I'm taking an undergraduate course in nonlinear dynamics, and the idea of topological conjugacy between (one-dimensional) iterated maps was introduced as follows:
Let ${I}$ and ${J}$ be intervals. We have two mapping functions ${f:I\rightarrow I}$ and ${g:J\rightarrow J}$. We say that ${f}$ and ${g}$ are conjugate if $\exists$ a homeomorphism ${h:I\rightarrow J}$ such that ${h}$ satisfies the conjugacy equation $${h \circ f = g \circ h}$$
I checked the Wikipedia article on topological conjugacy and found that the definition given above looks more like that of semiconjugacy. Semiconjugacy requires the map ${h}$ defined above to be a surjection, and not necessarily a homeomorphism. (I have not taken any formal courses in topology, but I understand a homeomorphism to be a continuous invertible map with a continuous inverse). Wikipedia says that for topological conjugacy, we require $${f = h^-1 \circ g \circ h}$$
This notion was introduced to us in order to relate different kinds of maps - if two maps are topologically conjugate, then solving the dynamics of one of them, i.e. finding fixed points, periodic orbits etc. enables us to trivially find those of the other.

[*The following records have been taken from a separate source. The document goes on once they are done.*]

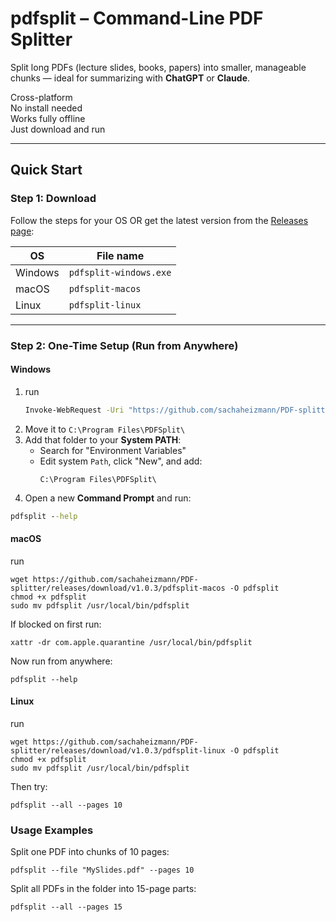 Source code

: # pdfsplit – Command-Line PDF Splitter

Split long PDFs (lecture slides, books, papers) into smaller, manageable chunks — ideal for summarizing with **ChatGPT** or **Claude**.

Cross-platform  
No install needed  
Works fully offline  
Just download and run

---

## Quick Start

### Step 1: Download

Follow the steps for your OS OR get the latest version from the [Releases page](https://github.com/sachaheizmann/pdfsplit/releases):

| OS        | File name              |
|-----------|-------------------------|
| Windows   |  `pdfsplit-windows.exe`    |
| macOS     | `pdfsplit-macos`         |
| Linux     | `pdfsplit-linux`         |

---

### Step 2: One-Time Setup (Run from Anywhere)

#### Windows

1. run
   ```cmd
   Invoke-WebRequest -Uri "https://github.com/sachaheizmann/PDF-splitter/releases/download/v1.0.3/pdfsplit-windows.exe" -OutFile "$env:USERPROFILE\Downloads\pdfsplit.exe"
   ```
2. Move it to `C:\Program Files\PDFSplit\`
3. Add that folder to your **System PATH**:
   - Search for "Environment Variables"
   - Edit system `Path`, click "New", and add:
     ```
     C:\Program Files\PDFSplit\
     ```
4. Open a new **Command Prompt** and run:

```cmd
pdfsplit --help
```

#### macOS
run
```
wget https://github.com/sachaheizmann/PDF-splitter/releases/download/v1.0.3/pdfsplit-macos -O pdfsplit
chmod +x pdfsplit
sudo mv pdfsplit /usr/local/bin/pdfsplit
```
If blocked on first run:
```
xattr -dr com.apple.quarantine /usr/local/bin/pdfsplit
```
Now run from anywhere:
```
pdfsplit --help
```

#### Linux
run
```
wget https://github.com/sachaheizmann/PDF-splitter/releases/download/v1.0.3/pdfsplit-linux -O pdfsplit
chmod +x pdfsplit
sudo mv pdfsplit /usr/local/bin/pdfsplit
```
Then try:
```
pdfsplit --all --pages 10
```

### Usage Examples
Split one PDF into chunks of 10 pages:
```
pdfsplit --file "MySlides.pdf" --pages 10
```
Split all PDFs in the folder into 15-page parts:
```
pdfsplit --all --pages 15
```


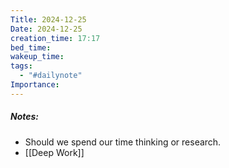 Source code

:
 ```yaml
---
Title: 2024-12-25
Date: 2024-12-25
creation_time: 17:17
bed_time: 
wakeup_time: 
tags:
  - "#dailynote"
Importance:
---
```

##### Notes:
- Should we spend our time thinking or research.
- [[Deep Work]] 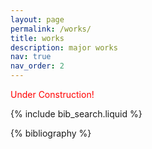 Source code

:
 ```yaml
---
layout: page
permalink: /works/
title: works
description: major works
nav: true
nav_order: 2
---
```

<span style="color: red">Under Construction!</span>

{% include bib_search.liquid %}

<div class="publications">

{% bibliography %}

</div>
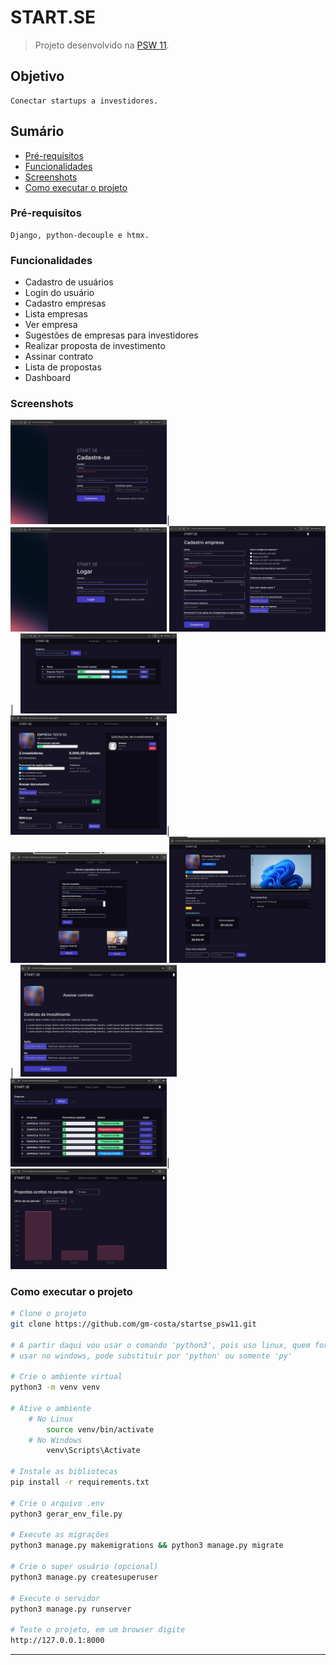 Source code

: # START.SE

> Projeto desenvolvido na [PSW 11](https://pythonando.com.br "Pythonando").

## Objetivo

    Conectar startups a investidores.

## Sumário

- <a href='#pré-requesitos'>Pré-requisitos</a>
- <a href='#funcionalidades'>Funcionalidades</a>
- <a href='#screenshots'>Screenshots</a>
- <a href='#como-executar-o-projeto'>Como executar o projeto</a>

### Pré-requisitos

    Django, python-decouple e htmx.

### Funcionalidades

- Cadastro de usuários
- Login do usuário
- Cadastro empresas
- Lista empresas
- Ver empresa
- Sugestões de empresas para investidores
- Realizar proposta de investimento
- Assinar contrato
- Lista de propostas
- Dashboard

### Screenshots

<img src="screenshots/cadastro_usuario.jpg" width="250">| &nbsp;&nbsp;<img src="screenshots/login_usuario.jpg" width="250">
<img src="screenshots/cadastro_empresa.jpg" width="250">| &nbsp;&nbsp;<img src="screenshots/lista_empresas.jpg" width="250">
<img src="screenshots/ver_empresa.jpg" width="250">| &nbsp;&nbsp;<img src="screenshots/sugestoes.jpg" width="250">
<img src="screenshots/realizar_proposta.jpg" width="250">| &nbsp;&nbsp;<img src="screenshots/assinar_contrato.jpg" width="250">
<img src="screenshots/lista_propostas.jpg" width="250">| &nbsp;&nbsp;<img src="screenshots/dashboard.jpg" width="250">

### Como executar o projeto

```bash
# Clone o projeto
git clone https://github.com/gm-costa/startse_psw11.git

# A partir daqui vou usar o comando 'python3', pois uso linux, quem for 
# usar no windows, pode substituir por 'python' ou somente 'py'

# Crie o ambiente virtual
python3 -m venv venv

# Ative o ambiente
    # No Linux
        source venv/bin/activate
    # No Windows
        venv\Scripts\Activate

# Instale as bibliotecas
pip install -r requirements.txt

# Crie o arquivo .env
python3 gerar_env_file.py

# Execute as migrações
python3 manage.py makemigrations && python3 manage.py migrate

# Crie o super usuário (opcional)
python3 manage.py createsuperuser

# Execute o servidor
python3 manage.py runserver

# Teste o projeto, em um browser digite
http://127.0.0.1:8000

```

---
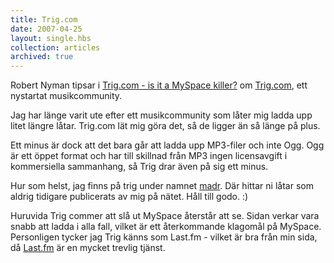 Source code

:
 ```yaml
---
title: Trig.com
date: 2007-04-25
layout: single.hbs
collection: articles
archived: true
---
```

Robert Nyman tipsar i [Trig.com - is it a MySpace
killer?](http://www.robertnyman.com/2007/04/25/trig-com-is-it-a-myspace-killer/)
om [Trig.com](http://trig.com), ett nystartat musikcommunity.

Jag har länge varit ute efter ett musikcommunity som låter mig ladda upp
litet längre låtar. Trig.com lät mig göra det, så de ligger än så länge
på plus.

Ett minus är dock att det bara går att ladda upp MP3-filer och inte Ogg.
Ogg är ett öppet format och har till skillnad från MP3 ingen
licensavgift i kommersiella sammanhang, så Trig drar även på sig ett
minus.

Hur som helst, jag finns på trig under namnet
[madr](http://trig.com/madr). Där hittar ni låtar som aldrig tidigare
publicerats av mig på nätet. Håll till godo. :)

Huruvida Trig commer att slå ut MySpace återstår att se. Sidan verkar
vara snabb att ladda i alla fall, vilket är ett återkommande klagomål på
MySpace. Personligen tycker jag Trig känns som Last.fm - vilket är bra
från min sida, då [Last.fm](http://www.last.fm) är en mycket trevlig
tjänst. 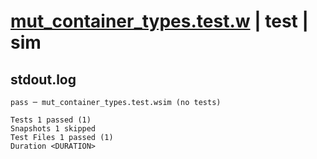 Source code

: # [mut_container_types.test.w](../../../../../tests/valid/mut_container_types.test.w) | test | sim

## stdout.log
```log
pass ─ mut_container_types.test.wsim (no tests)

Tests 1 passed (1)
Snapshots 1 skipped
Test Files 1 passed (1)
Duration <DURATION>
```

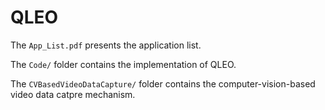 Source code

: # QLEO

The ```App_List.pdf``` presents the application list.

The ```Code/``` folder contains the implementation of QLEO.

The ```CVBasedVideoDataCapture/``` folder contains the computer-vision-based video data catpre mechanism. 
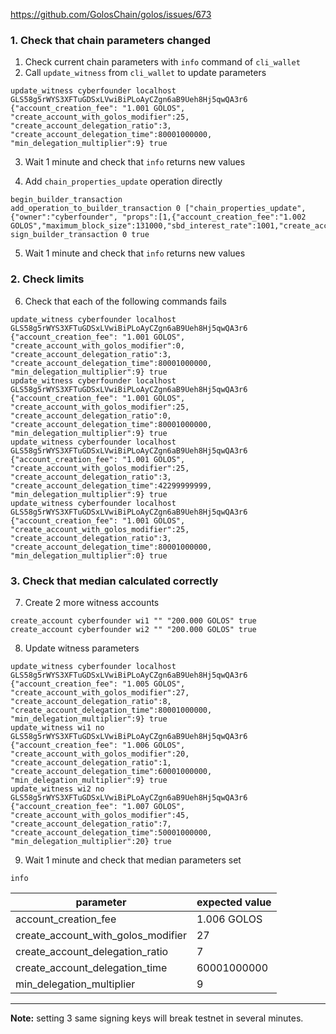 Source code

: https://github.com/GolosChain/golos/issues/673

### 1. Check that chain parameters changed

1. Check current chain parameters with `info` command of `cli_wallet`
2. Call `update_witness` from `cli_wallet` to update parameters
```
update_witness cyberfounder localhost GLS58g5rWYS3XFTuGDSxLVwiBiPLoAyCZgn6aB9Ueh8Hj5qwQA3r6 {"account_creation_fee": "1.001 GOLOS", "create_account_with_golos_modifier":25, "create_account_delegation_ratio":3, "create_account_delegation_time":80001000000, "min_delegation_multiplier":9} true
```
3. Wait 1 minute and check that `info` returns new values

4. Add `chain_properties_update` operation directly
```
begin_builder_transaction
add_operation_to_builder_transaction 0 ["chain_properties_update", {"owner":"cyberfounder", "props":[1,{"account_creation_fee":"1.002 GOLOS","maximum_block_size":131000,"sbd_interest_rate":1001,"create_account_with_golos_modifier":24,"create_account_delegation_ratio":2,"create_account_delegation_time":"80001000001","min_delegation_multiplier":8}]}]
sign_builder_transaction 0 true
```

5. Wait 1 minute and check that `info` returns new values

### 2. Check limits

6. Check that each of the following commands fails
```
update_witness cyberfounder localhost GLS58g5rWYS3XFTuGDSxLVwiBiPLoAyCZgn6aB9Ueh8Hj5qwQA3r6 {"account_creation_fee": "1.001 GOLOS", "create_account_with_golos_modifier":0, "create_account_delegation_ratio":3, "create_account_delegation_time":80001000000, "min_delegation_multiplier":9} true
update_witness cyberfounder localhost GLS58g5rWYS3XFTuGDSxLVwiBiPLoAyCZgn6aB9Ueh8Hj5qwQA3r6 {"account_creation_fee": "1.001 GOLOS", "create_account_with_golos_modifier":25, "create_account_delegation_ratio":0, "create_account_delegation_time":80001000000, "min_delegation_multiplier":9} true
update_witness cyberfounder localhost GLS58g5rWYS3XFTuGDSxLVwiBiPLoAyCZgn6aB9Ueh8Hj5qwQA3r6 {"account_creation_fee": "1.001 GOLOS", "create_account_with_golos_modifier":25, "create_account_delegation_ratio":3, "create_account_delegation_time":42299999999, "min_delegation_multiplier":9} true
update_witness cyberfounder localhost GLS58g5rWYS3XFTuGDSxLVwiBiPLoAyCZgn6aB9Ueh8Hj5qwQA3r6 {"account_creation_fee": "1.001 GOLOS", "create_account_with_golos_modifier":25, "create_account_delegation_ratio":3, "create_account_delegation_time":80001000000, "min_delegation_multiplier":0} true
```

### 3. Check that median calculated correctly

7. Create 2 more witness accounts
```
create_account cyberfounder wi1 "" "200.000 GOLOS" true
create_account cyberfounder wi2 "" "200.000 GOLOS" true
```

8. Update witness parameters
```
update_witness cyberfounder localhost GLS58g5rWYS3XFTuGDSxLVwiBiPLoAyCZgn6aB9Ueh8Hj5qwQA3r6 {"account_creation_fee": "1.005 GOLOS", "create_account_with_golos_modifier":27, "create_account_delegation_ratio":8, "create_account_delegation_time":80001000000, "min_delegation_multiplier":9} true
update_witness wi1 no GLS58g5rWYS3XFTuGDSxLVwiBiPLoAyCZgn6aB9Ueh8Hj5qwQA3r6 {"account_creation_fee": "1.006 GOLOS", "create_account_with_golos_modifier":20, "create_account_delegation_ratio":1, "create_account_delegation_time":60001000000, "min_delegation_multiplier":9} true
update_witness wi2 no GLS58g5rWYS3XFTuGDSxLVwiBiPLoAyCZgn6aB9Ueh8Hj5qwQA3r6 {"account_creation_fee": "1.007 GOLOS", "create_account_with_golos_modifier":45, "create_account_delegation_ratio":7, "create_account_delegation_time":50001000000, "min_delegation_multiplier":20} true
```

9. Wait 1 minute and check that median parameters set
```
info
```

parameter|expected value
-|-
account_creation_fee | 1.006 GOLOS
create_account_with_golos_modifier | 27
create_account_delegation_ratio | 7
create_account_delegation_time | 60001000000
min_delegation_multiplier | 9

***

**Note:** setting 3 same signing keys will break testnet in several minutes.
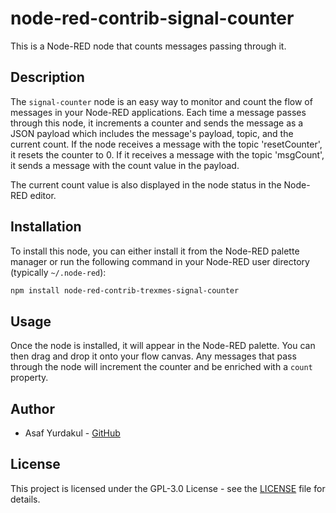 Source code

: # node-red-contrib-signal-counter

This is a  Node-RED node that counts messages passing through it. 

## Description

The `signal-counter` node is an easy way to monitor and count the flow of messages in your Node-RED applications. Each time a message passes through this node, it increments a counter and sends the message as a JSON payload which includes the message's payload, topic, and the current count. If the node receives a message with the topic 'resetCounter', it resets the counter to 0. If it receives a message with the topic 'msgCount', it sends a message with the count value in the payload. 

The current count value is also displayed in the node status in the Node-RED editor.


## Installation

To install this node, you can either install it from the Node-RED palette manager or run the following command in your Node-RED user directory (typically `~/.node-red`):

```bash
npm install node-red-contrib-trexmes-signal-counter
```

## Usage

Once the node is installed, it will appear in the Node-RED palette. You can then drag and drop it onto your flow canvas. Any messages that pass through the node will increment the counter and be enriched with a `count` property.

## Author

- Asaf Yurdakul - [GitHub](https://github.com/asafyurdakul)

## License

This project is licensed under the GPL-3.0 License - see the [LICENSE](LICENSE) file for details.

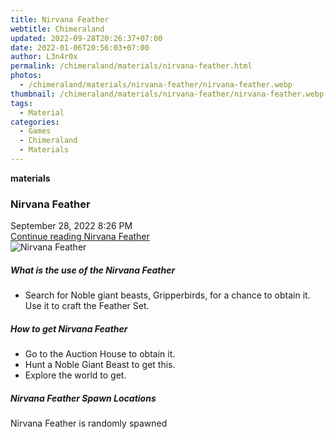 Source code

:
 ```yaml
---
title: Nirvana Feather
webtitle: Chimeraland
updated: 2022-09-28T20:26:37+07:00
date: 2022-01-06T20:56:03+07:00
author: L3n4r0x
permalink: /chimeraland/materials/nirvana-feather.html
photos:
  - /chimeraland/materials/nirvana-feather/nirvana-feather.webp
thumbnail: /chimeraland/materials/nirvana-feather/nirvana-feather.webp
tags:
  - Material
categories:
  - Games
  - Chimeraland
  - Materials
---
```


<section id="bootstrap-wrapper">
  <link
    rel="stylesheet"
    href="https://cdn.statically.io/gh/dimaslanjaka/Web-Manajemen/40ac3225/css/bootstrap-4.5-wrapper.css"
  />
  <div
    class="row g-0 border rounded overflow-hidden flex-md-row mb-4 shadow-sm position-relative"
  >
    <div class="col p-4 d-flex flex-column position-static">
      <strong class="d-inline-block mb-2 text-success">materials</strong>
      <h3 class="mb-0">Nirvana Feather</h3>
      <div class="mb-1 text-muted">September 28, 2022 8:26 PM</div>
      <a href="#" class="stretched-link d-none"
        >Continue reading Nirvana Feather</a
      >
    </div>
    <div class="col-auto d-none d-lg-block">
      <img
        src="/chimeraland/materials/nirvana-feather/nirvana-feather.webp"
        alt="Nirvana Feather"
      />
    </div>
  </div>
  <div class="row">
    <div class="col-lg-6 col-12 mb-2">
      <div class="card">
        <div class="card-body">
          <h5 class="card-title">What is the use of the Nirvana Feather</h5>
          <div class="card-text">
            <ul>
              <li>
                Search for Noble giant beasts, Gripperbirds, for a chance to
                obtain it. Use it to craft the Feather Set.
              </li>
            </ul>
          </div>
        </div>
      </div>
    </div>
    <div class="col-lg-6 col-12 mb-2">
      <div class="card">
        <div class="card-body">
          <h5 class="card-title">How to get Nirvana Feather</h5>
          <div class="card-text">
            <ul>
              <li>Go to the Auction House to obtain it.</li>
              <li>Hunt a Noble Giant Beast to get this.</li>
              <li>Explore the world to get.</li>
            </ul>
          </div>
        </div>
      </div>
    </div>
    <div class="col-12 mb-2">
      <h5>Nirvana Feather Spawn Locations</h5>
      <p>Nirvana Feather is randomly spawned</p>
    </div>
  </div>
</section>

My question is: Is topological conjugacy necessary in order to use the solved dynamics of one map to solve those of a conjugate map, or does semiconjugacy suffice for the same purposes? That is to say, if ${f}$ and ${g}$ are semiconjugate and ${f}$ is chaotic, then can I say ${g}$ is chaotic? Or do I need conjugacy to make this statement?
An example given in class was the "conjugacy" between the tent map and the logistic map. The tent map is defined as: $${f(x)= \begin{cases} 2x & 0 \leq x \leq \frac{1}{2} \\ 2(1-x) & \frac{1}{2} \leq x \leq 1 \end{cases} }$$
And the logistic map is: $${g(x)= 4x(1-x), 0 \leq x \leq 1}$$
This was demonstrated by defining ${h:[0,1] \rightarrow [0,1]}$ as:
$${h(x)=\frac{1}{2}(1-cos2 \pi x)}$$
and showing that ${h \circ f = g \circ h}$. Here, ${h}$ is continous and surjective but not injective, and therefore not invertible, and also not a homeomorphism. So we have established semiconjugacy between the logistic and tent maps. It is quite easy to show that the tent map is chaotic, and this is how it is argued that the logistic map, too, exhibits chaos. Can we make this leap from the tent map to the logistic map, given that we have established merely semiconjugacy, and not conjugacy?